Berdasarkan penjelasan-penjelasan yang telah dikemukakan tersebut,
dapat dikatakan, bahwa para Imam Mazhab Empat dalam kegiatan menetapkan
hukum terhadap seluruh masalah yang dihadapi pada masa hidupnya sebagai
ulama mujtahid, menggunakan hadis sebagai sumber yang kedua. Namun
demikian, di antara mereka menekankan persyaratan-persyaratan bagi Sebuah
hadis yang dapat diterimanya sebagai hujjah.

12
BAB III
PENUTUP
Kesimpulan
Kehujjahan Hadis adalah wajib digunakannya hadis sebagai hujjah atau
dasar hukum. Berdasarkan uraian-uraian terdahu, dapatlah ditarik kesimpulan
sebagai berikut: 1. Imam Abu Hanifah menjadikan al-sunnah sebagai hujjah
dalam penetapan hukum-hukum syari’ah, dengan syarat al-sunnah itu
diriwayatkan oleh orang-orang kepercayaan. Sedangkan khusus hadis ahad ia
persyaratkan, harus tidak bertentangan dengan kaedah yang telah disepakati oleh
ulama dan matan-nya tidak menyangkut soal-soal yang umum serta tidak
bertentangan dengan qiyas. Bahkan hadis mursal pun diterimanya jika tidak
bertentangan dengan al-Qur`an; 2. Imam Malik bin Anas memegangi hadis
sebagai hujjah, bukan hanya pada hadis mutawatir, melainkan juga pada hadis
masyhur, hadis mursal dan hadis ahad; tetapi dengan syarat, tidak bertentangan
dengan Amalam Ulama Madinah; 3. Imam Idris al-Syafi’i mendudukkan hadis
ahad sebagai hujjah, jika hadis ahad itu diriwayatkan oleh periwayat yang
memenuhi kriteria dhabith.
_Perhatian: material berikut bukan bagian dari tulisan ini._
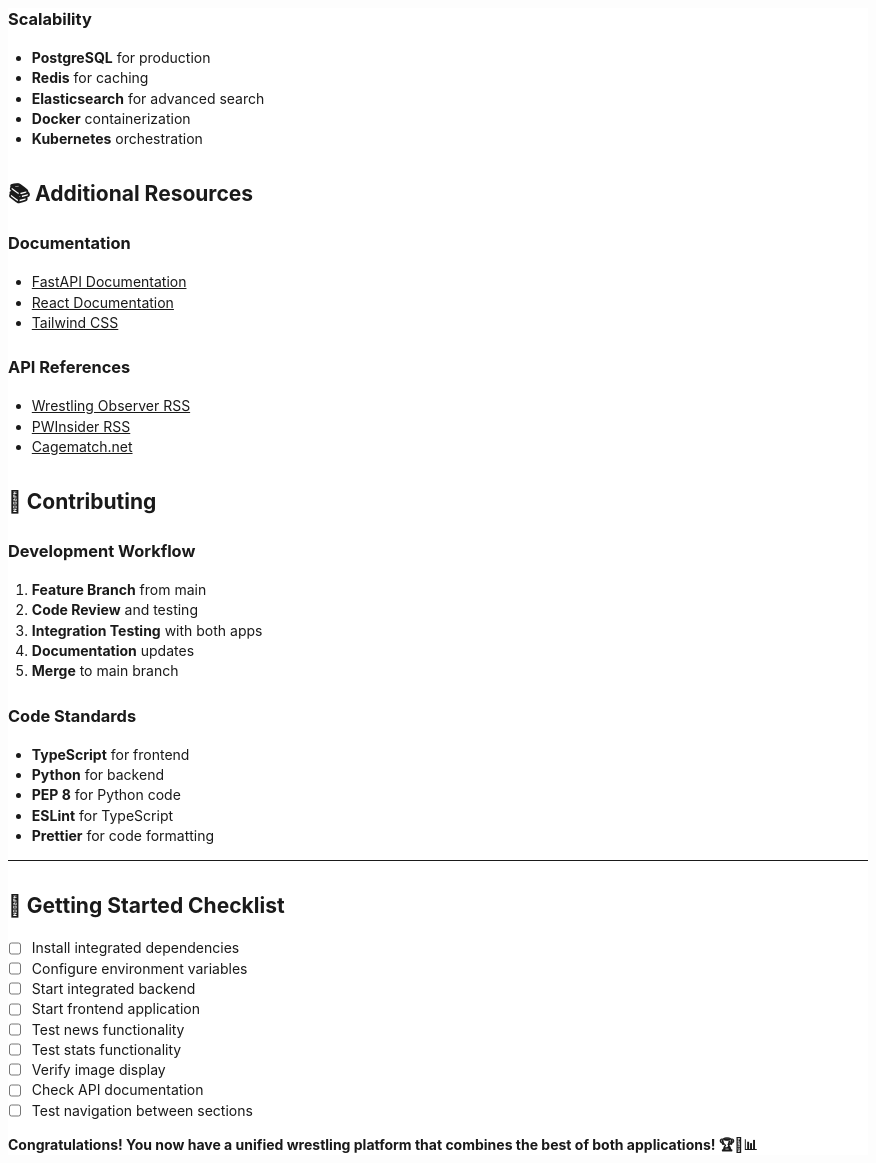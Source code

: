 ### Scalability
- **PostgreSQL** for production
- **Redis** for caching
- **Elasticsearch** for advanced search
- **Docker** containerization
- **Kubernetes** orchestration

## 📚 Additional Resources

### Documentation
- [FastAPI Documentation](https://fastapi.tiangolo.com/)
- [React Documentation](https://reactjs.org/docs/)
- [Tailwind CSS](https://tailwindcss.com/docs)

### API References
- [Wrestling Observer RSS](https://www.f4wonline.com/rss.xml)
- [PWInsider RSS](http://www.pwinsider.com/rss.php)
- [Cagematch.net](https://www.cagematch.net/)

## 🤝 Contributing

### Development Workflow
1. **Feature Branch** from main
2. **Code Review** and testing
3. **Integration Testing** with both apps
4. **Documentation** updates
5. **Merge** to main branch

### Code Standards
- **TypeScript** for frontend
- **Python** for backend
- **PEP 8** for Python code
- **ESLint** for TypeScript
- **Prettier** for code formatting

---

## 🎯 Getting Started Checklist

- [ ] Install integrated dependencies
- [ ] Configure environment variables
- [ ] Start integrated backend
- [ ] Start frontend application
- [ ] Test news functionality
- [ ] Test stats functionality
- [ ] Verify image display
- [ ] Check API documentation
- [ ] Test navigation between sections

**Congratulations! You now have a unified wrestling platform that combines the best of both applications! 🏆📰📊**
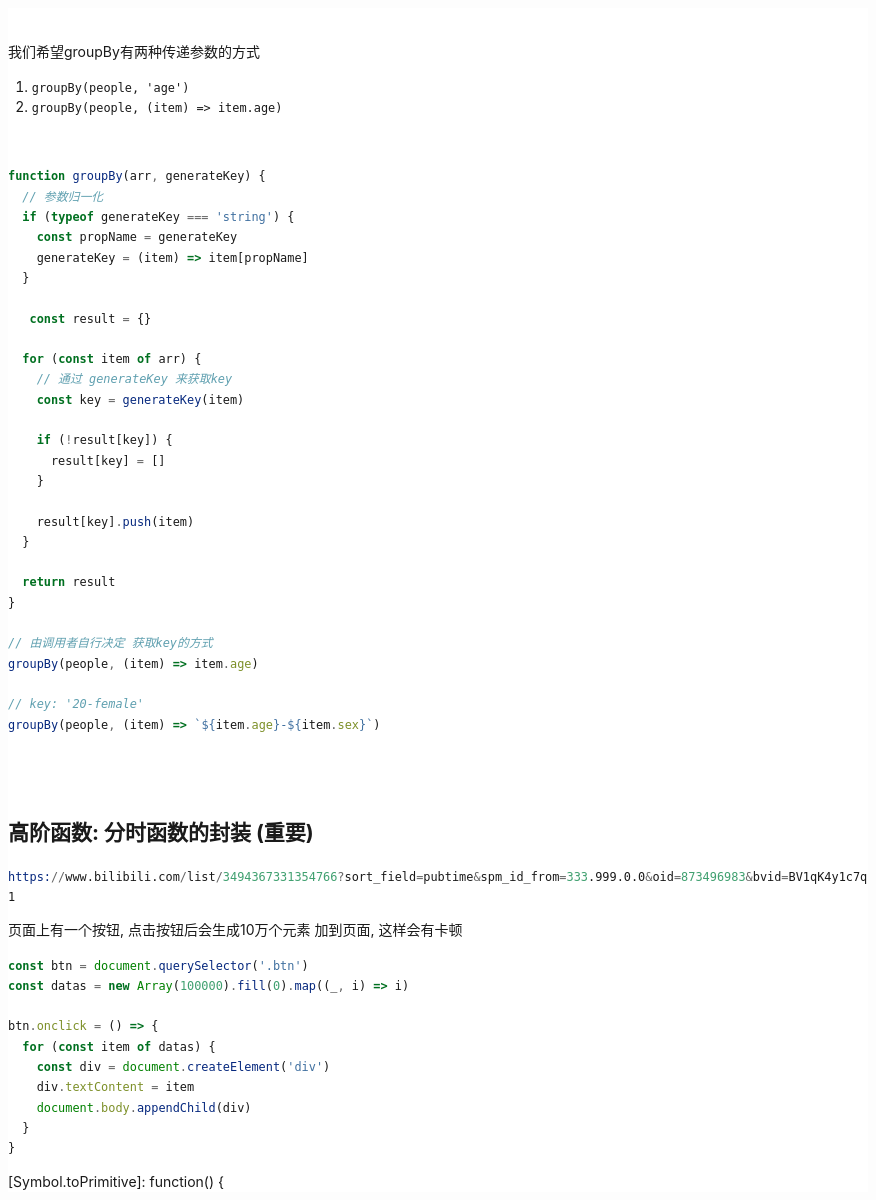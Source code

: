 <br>

我们希望groupBy有两种传递参数的方式
1. ``groupBy(people, 'age')`` 
2. ``groupBy(people, (item) => item.age)``

<br>

```js
function groupBy(arr, generateKey) {
  // 参数归一化
  if (typeof generateKey === 'string') {
    const propName = generateKey
    generateKey = (item) => item[propName]
  }

   const result = {}

  for (const item of arr) {
    // 通过 generateKey 来获取key
    const key = generateKey(item)

    if (!result[key]) {
      result[key] = []
    }

    result[key].push(item)
  }

  return result
}

// 由调用者自行决定 获取key的方式
groupBy(people, (item) => item.age)

// key: '20-female'
groupBy(people, (item) => `${item.age}-${item.sex}`)
```

<br><br>

## 高阶函数: 分时函数的封装 (重要)
```s
https://www.bilibili.com/list/3494367331354766?sort_field=pubtime&spm_id_from=333.999.0.0&oid=873496983&bvid=BV1qK4y1c7q1
```

页面上有一个按钮, 点击按钮后会生成10万个元素 加到页面, 这样会有卡顿
```js
const btn = document.querySelector('.btn')
const datas = new Array(100000).fill(0).map((_, i) => i)

btn.onclick = () => {
  for (const item of datas) {
    const div = document.createElement('div')
    div.textContent = item
    document.body.appendChild(div)
  }
}
```


  [Symbol.toPrimitive]: function() {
Demikian juga halnya hadis mursal, ialah jika
periwayatnya banyak berjumpa dengan sahabat dan sanadnya pun dapat
dipercaya. Menurut Imam Syafi’i, posisi hadis mutawatir lebih tinggi dari pada
hadis ahad dan hadis mursal; 4. Imam Ahmad bin Hanbal ber-hujjah dengan
umumnya hadis, baik hadis mutawatir, hadis ahad, hadis mursal maupun hadis
dha’if. Ia pun mendahulukan hadis dfha’if dari pada qiyas.